ダーク・ファンタジー小説 ※倉庫ログ

Re:私の死んだ日。 ( No.1 )
日時: 2010/07/13 12:11
名前: 時雨 ◆5IxW6Su6n2 (ID: 6XpHmYt9)
参照: さあ、物語の始まりを。

その日の私は、珍しく懐が暖かかった。
そう。何時もなら昼食にコンビニにある安物のサンドイッチを3つ程買ってギリギリ2ケタ残る位の所持金が、ちょっと大きめサイズのサンドイッチ5つに加えてペットボトルのお茶も買ってまだ3ケタ以上残る位にも膨れ上がっていたのだ。ただ、それでも大分前に買った大きすぎる財布が膨れる事は無かったのだが。
何はともあれ、昼食は手に入ったので学校に戻ろうと、「ありがとうございました!」という元気な声に送られてコンビニを出て横断歩道を渡ろうとした時だった。

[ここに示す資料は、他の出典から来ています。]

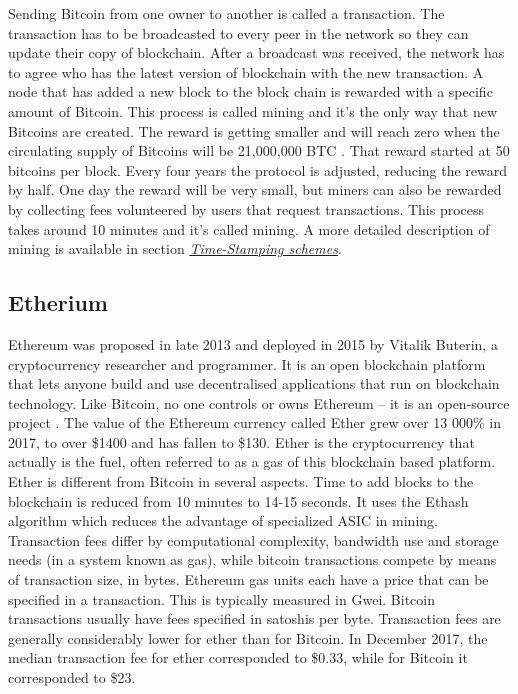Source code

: Sending Bitcoin from one owner to another is called a transaction. The transaction has to be broadcasted to every peer in the network so they can update their copy of blockchain. After a broadcast was received, the network has to agree who has the latest version of blockchain with the new transaction. A node that has added a new block to the block chain is rewarded with a specific amount of Bitcoin. This process is called mining and it's the only way that new Bitcoins are created. The reward is getting smaller and will reach zero when the circulating supply of Bitcoins will be 21,000,000 BTC \cite{coinmarketcap_btc}. That reward started at 50 bitcoins per block. Every four years the protocol is adjusted, reducing the reward by half. One day the reward will be very small, but miners can also be rewarded by collecting fees volunteered by users that request transactions. This process takes around 10 minutes and it's called mining. A more detailed description of mining is available in section \hyperref[timestamping]{\textit{Time-Stamping schemes}}. 

\subsection{Etherium}
Ethereum was proposed in late 2013 and deployed in 2015 by Vitalik Buterin, a cryptocurrency researcher and programmer. It is an open blockchain platform that lets anyone build and use decentralised applications that run on blockchain technology. Like Bitcoin, no one controls or owns Ethereum – it is an open-source project \cite{eth_docs}.
The value of the Ethereum currency called Ether grew over 13 000\% in 2017, to over \$1400 and has fallen to \$130\cite{coinmarketcap}. Ether is the cryptocurrency that actually is the fuel, often referred to as a gas of this blockchain based platform. 
Ether is different from Bitcoin in several aspects. Time to add blocks to the blockchain is reduced from 10 minutes to 14-15 seconds. It uses the Ethash algorithm which reduces the advantage of specialized ASIC in mining. Transaction fees differ by computational complexity, bandwidth use and storage needs (in a system known as gas), while bitcoin transactions compete by means of transaction size, in bytes. Ethereum gas units each have a price that can be specified in a transaction. This is typically measured in Gwei. Bitcoin transactions usually have fees specified in satoshis per byte. Transaction fees are generally considerably lower for ether than for Bitcoin. In December 2017, the median transaction fee for ether corresponded to \$0.33, while for Bitcoin it corresponded to \$23. 


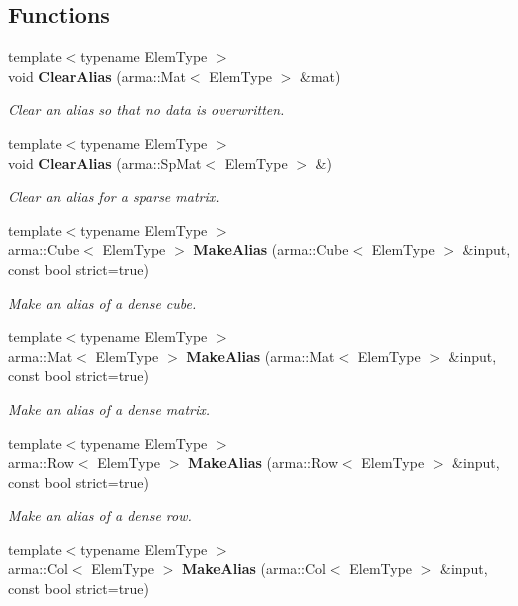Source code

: \subsection*{Functions}
\begin{DoxyCompactItemize}
\item 
{\footnotesize template$<$typename Elem\+Type $>$ }\\void \textbf{ Clear\+Alias} (arma\+::\+Mat$<$ Elem\+Type $>$ \&mat)
\begin{DoxyCompactList}\small\item\em Clear an alias so that no data is overwritten. \end{DoxyCompactList}\item 
{\footnotesize template$<$typename Elem\+Type $>$ }\\void \textbf{ Clear\+Alias} (arma\+::\+Sp\+Mat$<$ Elem\+Type $>$ \&)
\begin{DoxyCompactList}\small\item\em Clear an alias for a sparse matrix. \end{DoxyCompactList}\item 
{\footnotesize template$<$typename Elem\+Type $>$ }\\arma\+::\+Cube$<$ Elem\+Type $>$ \textbf{ Make\+Alias} (arma\+::\+Cube$<$ Elem\+Type $>$ \&input, const bool strict=true)
\begin{DoxyCompactList}\small\item\em Make an alias of a dense cube. \end{DoxyCompactList}\item 
{\footnotesize template$<$typename Elem\+Type $>$ }\\arma\+::\+Mat$<$ Elem\+Type $>$ \textbf{ Make\+Alias} (arma\+::\+Mat$<$ Elem\+Type $>$ \&input, const bool strict=true)
\begin{DoxyCompactList}\small\item\em Make an alias of a dense matrix. \end{DoxyCompactList}\item 
{\footnotesize template$<$typename Elem\+Type $>$ }\\arma\+::\+Row$<$ Elem\+Type $>$ \textbf{ Make\+Alias} (arma\+::\+Row$<$ Elem\+Type $>$ \&input, const bool strict=true)
\begin{DoxyCompactList}\small\item\em Make an alias of a dense row. \end{DoxyCompactList}\item 
{\footnotesize template$<$typename Elem\+Type $>$ }\\arma\+::\+Col$<$ Elem\+Type $>$ \textbf{ Make\+Alias} (arma\+::\+Col$<$ Elem\+Type $>$ \&input, const bool strict=true)

\end{DoxyCompactItemize}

横断歩道の丁度真ん中に差し掛かった時、どこからか車が道路を走る音と共にパチパチと言う火花の散る音が聞こえてきたかと思えば、それは私のいる方向へと一直線に向かって来ていたのだ。道路の規定などにあまり明るくない私でも、その車がスピード違反の速度で走っているらしい事は明確だった。
そして私は、その車に丁度ぶつかる位置に立っていたのだ。こんな状況でも冷静に考えられる自分を賞賛したいと思う。
案の定、少し経って近付いてきた車に逃げる事も出来なかった私の体は空中に跳ね飛ばされた。

体が地面に打ち付けられた時、死んで逝く事を本能的に感じたのを覚えている。
その瞬間、まるでテレビの砂嵐のようなノイズと共に私の視界はフェードアウトした。どうやら人は死ぬとこうなるらしい。
……嗚呼、まだ昼休みは始まったばかりだったというのに!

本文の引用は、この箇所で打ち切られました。